In late February, news broke that HM Revenue and Customs (HMRC) has set up a new team to investigate the use of Family Investment Companies (FICS) with a focus on Inheritance Tax (IHT).
FICs have become popular with family offices, HNW and UNHW individuals in recent years. The concept of a FIC is similar to a trust whereby parent or grandparent ‘settlors’ retain control by subscribing for A shares which give them control in the form of voting rights. Younger generations subscribe for B/C shares which allow them to receive dividends and capital on the winding up of the FIC. However, unlike a trust, an unlimited amount can be settled without an upfront IHT charge.

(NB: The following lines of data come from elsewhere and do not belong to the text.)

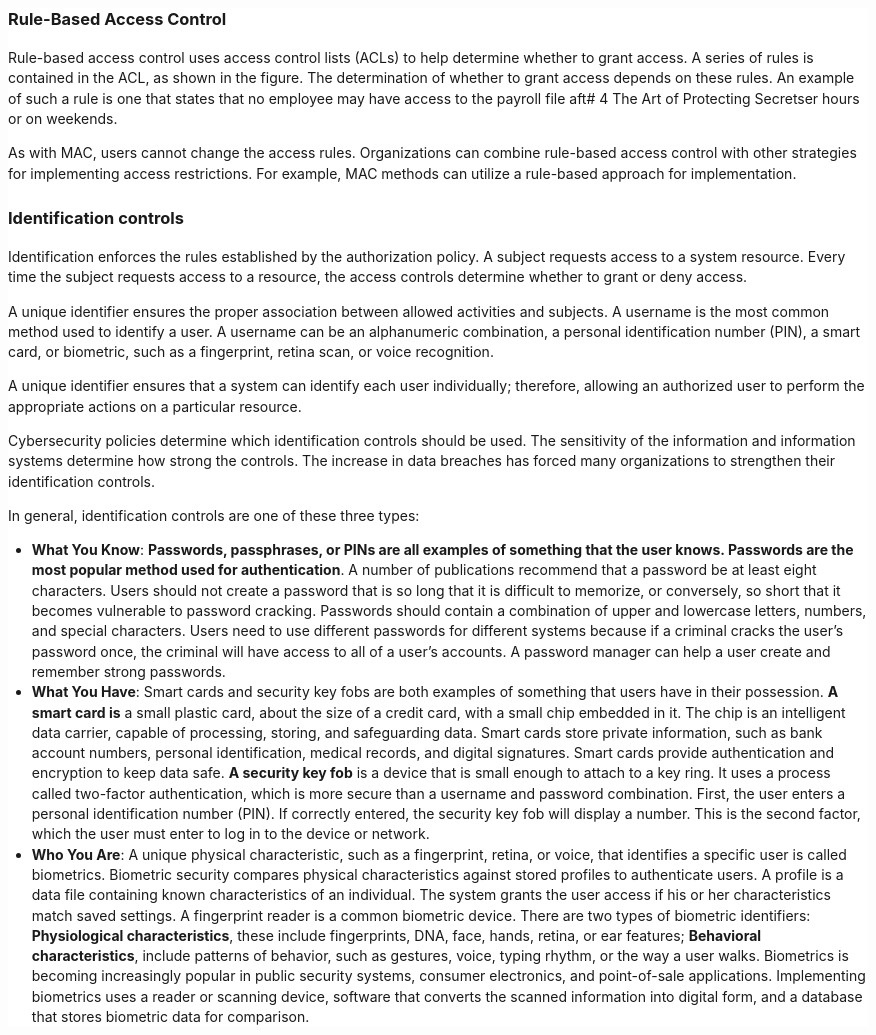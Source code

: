 ### Rule-Based Access Control

Rule-based access control uses access control lists (ACLs) to help determine whether to grant access. A series of rules is contained in the ACL, as shown in the figure. The determination of whether to grant access depends on these rules. An example of such a rule is one that states that no employee may have access to the payroll file aft# 4 The Art of Protecting Secretser hours or on weekends.

As with MAC, users cannot change the access rules. Organizations can combine rule-based access control with other strategies for implementing access restrictions. For example, MAC methods can utilize a rule-based approach for implementation.

### Identification controls

Identification enforces the rules established by the authorization policy. A subject requests access to a system resource. Every time the subject requests access to a resource, the access controls determine whether to grant or deny access.

A unique identifier ensures the proper association between allowed activities and subjects. A username is the most common method used to identify a user. A username can be an alphanumeric combination, a personal identification number (PIN), a smart card, or biometric, such as a fingerprint, retina scan, or voice recognition.

A unique identifier ensures that a system can identify each user individually; therefore, allowing an authorized user to perform the appropriate actions on a particular resource.

Cybersecurity policies determine which identification controls should be used. The sensitivity of the information and information systems determine how strong the controls. The increase in data breaches has forced many organizations to strengthen their identification controls.

In general, identification controls are one of these three types:

* **What You Know**: **Passwords, passphrases, or PINs are all examples of something that the user knows. Passwords are the most popular method used for authentication**. A number of publications recommend that a password be at least eight characters. Users should not create a password that is so long that it is difficult to memorize, or conversely, so short that it becomes vulnerable to password cracking. Passwords should contain a combination of upper and lowercase letters, numbers, and special characters. Users need to use different passwords for different systems because if a criminal cracks the user’s password once, the criminal will have access to all of a user’s accounts. A password manager can help a user create and remember strong passwords.
* **What You Have**: Smart cards and security key fobs are both examples of something that users have in their possession. **A smart card is** a small plastic card, about the size of a credit card, with a small chip embedded in it. The chip is an intelligent data carrier, capable of processing, storing, and safeguarding data. Smart cards store private information, such as bank account numbers, personal identification, medical records, and digital signatures. Smart cards provide authentication and encryption to keep data safe. **A security key fob** is a device that is small enough to attach to a key ring. It uses a process called two-factor authentication, which is more secure than a username and password combination. First, the user enters a personal identification number (PIN). If correctly entered, the security key fob will display a number. This is the second factor, which the user must enter to log in to the device or network.
* **Who You Are**: A unique physical characteristic, such as a fingerprint, retina, or voice, that identifies a specific user is called biometrics. Biometric security compares physical characteristics against stored profiles to authenticate users. A profile is a data file containing known characteristics of an individual. The system grants the user access if his or her characteristics match saved settings. A fingerprint reader is a common biometric device. There are two types of biometric identifiers: **Physiological characteristics**, these include fingerprints, DNA, face, hands, retina, or ear features; **Behavioral characteristics**, include patterns of behavior, such as gestures, voice, typing rhythm, or the way a user walks. Biometrics is becoming increasingly popular in public security systems, consumer electronics, and point-of-sale applications. Implementing biometrics uses a reader or scanning device, software that converts the scanned information into digital form, and a database that stores biometric data for comparison.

There are two ways to settle a FIC. Firstly, parents can lend the FIC cash to invest, normally in an equity heavy portfolio. Any growth in the value of the investments will accrue to the economic B/C shareholders and the board can pay dividends to those shareholders. There is little IHT advantage in parents making a loan to a FIC as, whilst the loan is outstanding, it will remain in their estates for IHT. However, parents can draw down on the loan, free of Income Tax and Capital Gains Tax (CGT) and spend the cash. Alternatively, they can gift the loan to the next generation in the future. That will be a Potentially Exempt Transfer (PET) for IHT purposes and, provided the parents survive for more than seven years, the PET will fall out of their estates for IHT.

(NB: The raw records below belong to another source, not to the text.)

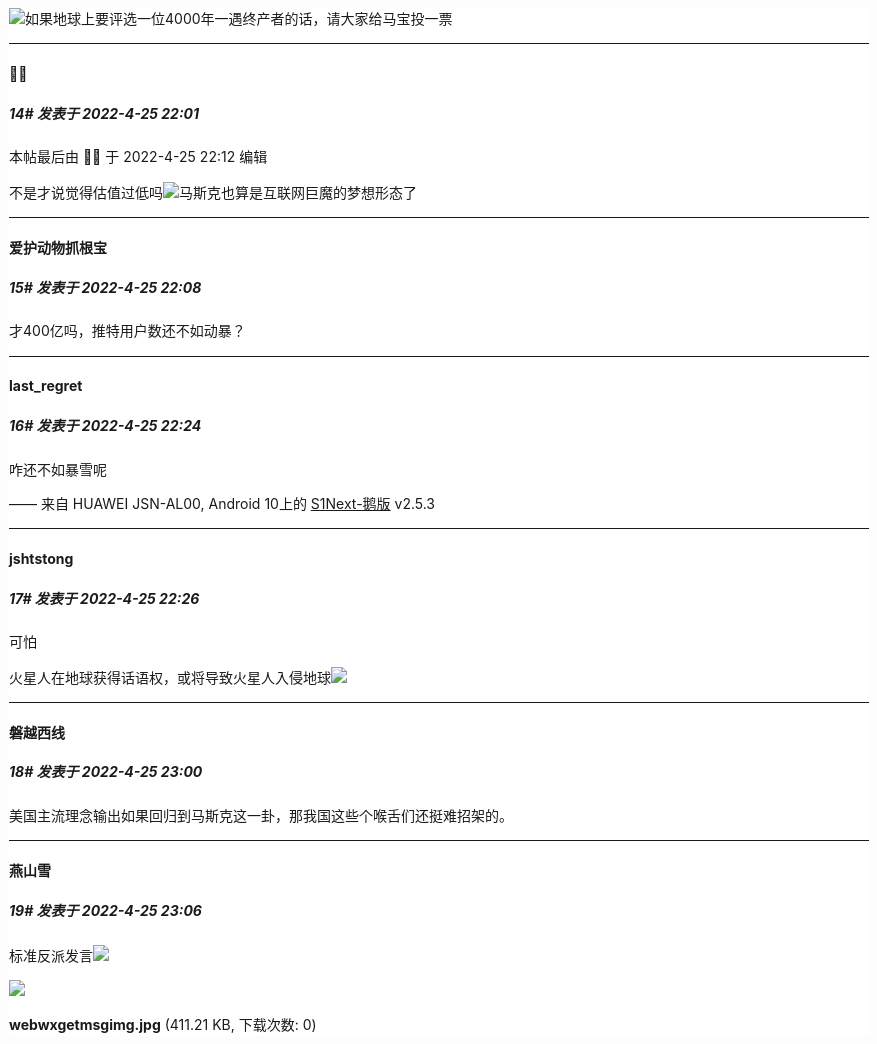 <img src="https://static.saraba1st.com/image/smiley/face2017/067.png" referrerpolicy="no-referrer">如果地球上要评选一位4000年一遇终产者的话，请大家给马宝投一票

*****

####  🐳❕  
##### 14#       发表于 2022-4-25 22:01

 本帖最后由 🐳❕ 于 2022-4-25 22:12 编辑 

不是才说觉得估值过低吗<img src="https://static.saraba1st.com/image/smiley/face2017/009.gif" referrerpolicy="no-referrer">马斯克也算是互联网巨魔的梦想形态了

*****

####  爱护动物抓根宝  
##### 15#       发表于 2022-4-25 22:08

才400亿吗，推特用户数还不如动暴？

*****

####  last_regret  
##### 16#       发表于 2022-4-25 22:24

咋还不如暴雪呢

—— 来自 HUAWEI JSN-AL00, Android 10上的 [S1Next-鹅版](https://github.com/ykrank/S1-Next/releases) v2.5.3

*****

####  jshtstong  
##### 17#       发表于 2022-4-25 22:26

可怕

火星人在地球获得话语权，或将导致火星人入侵地球<img src="https://static.saraba1st.com/image/smiley/face2017/068.png" referrerpolicy="no-referrer">

*****

####  磐越西线  
##### 18#       发表于 2022-4-25 23:00

美国主流理念输出如果回归到马斯克这一卦，那我国这些个喉舌们还挺难招架的。

*****

####  燕山雪  
##### 19#       发表于 2022-4-25 23:06

标准反派发言<img src="https://static.saraba1st.com/image/smiley/face2017/067.png" referrerpolicy="no-referrer">

<img src="https://img.saraba1st.com/forum/202204/25/230555lulph2xqmx1p221m.jpg" referrerpolicy="no-referrer">

<strong>webwxgetmsgimg.jpg</strong> (411.21 KB, 下载次数: 0)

The second way of seeding a FIC is for parents to make a gift of cash to children/grandchildren who then use the cash to subscribe for shares in the FIC. This gift will be a PET which the parents will need to survive for more than seven years. Again, a gift of cash does not seem to be particularly controversial from an IHT planning perspective.
The separation of economic ownership and the control means that most of the value of the FIC will eventually be with the children/grandchildren for IHT purposes. However, the A shares will still have some value. The more voting rights the A shares have, the more HMRC is likely to argue they are worth. Certainly, if the A shares give the holders 75% or more of the voting rights they will have significant value as the A shareholders will be able to pass special resolutions including changing the Articles of Association. For this reason it is prudent to spread voting rights between all classes of shares when the FIC is incorporated.

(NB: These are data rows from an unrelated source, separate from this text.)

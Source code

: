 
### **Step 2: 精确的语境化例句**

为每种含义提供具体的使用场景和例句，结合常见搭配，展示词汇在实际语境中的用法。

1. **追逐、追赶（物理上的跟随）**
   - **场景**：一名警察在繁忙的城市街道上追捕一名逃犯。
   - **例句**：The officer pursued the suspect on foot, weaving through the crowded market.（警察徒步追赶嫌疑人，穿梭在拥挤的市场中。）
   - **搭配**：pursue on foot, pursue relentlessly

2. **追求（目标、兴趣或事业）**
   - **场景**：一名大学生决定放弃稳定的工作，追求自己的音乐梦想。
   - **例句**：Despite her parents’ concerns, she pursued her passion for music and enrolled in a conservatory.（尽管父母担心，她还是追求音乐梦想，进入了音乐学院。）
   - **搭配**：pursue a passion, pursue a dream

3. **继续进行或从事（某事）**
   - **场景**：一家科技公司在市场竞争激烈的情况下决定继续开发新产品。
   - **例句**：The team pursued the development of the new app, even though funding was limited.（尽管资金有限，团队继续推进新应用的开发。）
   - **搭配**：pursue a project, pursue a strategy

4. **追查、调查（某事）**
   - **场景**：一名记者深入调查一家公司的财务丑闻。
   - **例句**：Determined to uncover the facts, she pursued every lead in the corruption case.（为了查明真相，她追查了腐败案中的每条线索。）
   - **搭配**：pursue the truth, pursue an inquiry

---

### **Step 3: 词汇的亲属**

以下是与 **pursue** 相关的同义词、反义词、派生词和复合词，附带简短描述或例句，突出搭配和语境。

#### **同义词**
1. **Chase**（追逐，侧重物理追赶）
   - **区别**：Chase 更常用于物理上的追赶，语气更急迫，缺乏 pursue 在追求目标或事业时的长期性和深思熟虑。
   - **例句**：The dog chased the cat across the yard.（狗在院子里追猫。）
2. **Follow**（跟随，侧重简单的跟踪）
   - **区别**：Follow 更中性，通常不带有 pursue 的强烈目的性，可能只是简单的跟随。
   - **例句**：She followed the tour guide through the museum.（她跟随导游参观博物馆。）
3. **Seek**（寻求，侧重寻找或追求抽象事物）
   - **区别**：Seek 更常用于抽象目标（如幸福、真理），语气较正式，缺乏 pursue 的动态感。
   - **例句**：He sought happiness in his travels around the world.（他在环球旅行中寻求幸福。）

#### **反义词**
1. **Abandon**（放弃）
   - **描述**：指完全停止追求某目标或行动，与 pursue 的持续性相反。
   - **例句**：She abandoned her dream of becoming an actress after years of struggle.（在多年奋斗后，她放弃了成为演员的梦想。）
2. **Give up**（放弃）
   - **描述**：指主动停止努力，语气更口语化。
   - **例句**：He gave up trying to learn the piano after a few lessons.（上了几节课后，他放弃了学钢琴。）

It may be that as part of their review, HMRC will be focusing on existing structures where share rights have been altered and value has shifted. Generally, if share rights are as flexible as possible when the FIC is incorporated there should be no need to alter those when family circumstances change. One way to achieve flexibility is to incorporate a family trust into the FIC structure which holds ‘T’ shares. The trust can benefit future born generations without having to carve out rights from existing share classes which could constitute value shifting and therefore have IHT and CGT implications.
Families should ensure that FICs are not being used for aggressive Income Tax avoidance. For example, it is possible to roll up dividend income tax free of Corporation Tax within the FIC structure and reinvest this. However, if the board declare no or very few dividends to the B/C shareholders, there will be no Income Tax in their hands. The Board could wind up the FIC after a relatively short timeframe with the shareholders receiving a capital payment. Prima facie, the shareholders would be liable for CGT at 20% rather than income Tax at 38.1%. Such behaviour is likely to trigger an enquiry by HMRC and should be avoided.
It is also possible that the government could change how FICs are taxed. For example, a split Corporation Tax rate could be introduced with investment companies paying a higher rate in line with personal Income Tax rates. It has also been suggested that lifetime gifts of more than £30,000 might be liable for an immediate IHT charge of 10% and gifts over £2 million at 20%. This would have an effect on IHT planning generally, but a FIC settled with a loan could be a solution.
Provided that the FIC is structured to ‘future proof’ it as far as possible from the outset and that it is run as a genuine investment vehicle to benefit family members it seems unlikely that HMRC will succeed in an argument that FICs are, on the face of it, unacceptable tax avoidance. Indeed, the outcome of HMRC’s investigation should provide helpful guidance on how HMRC view FICs and best practice for incorporating and running them.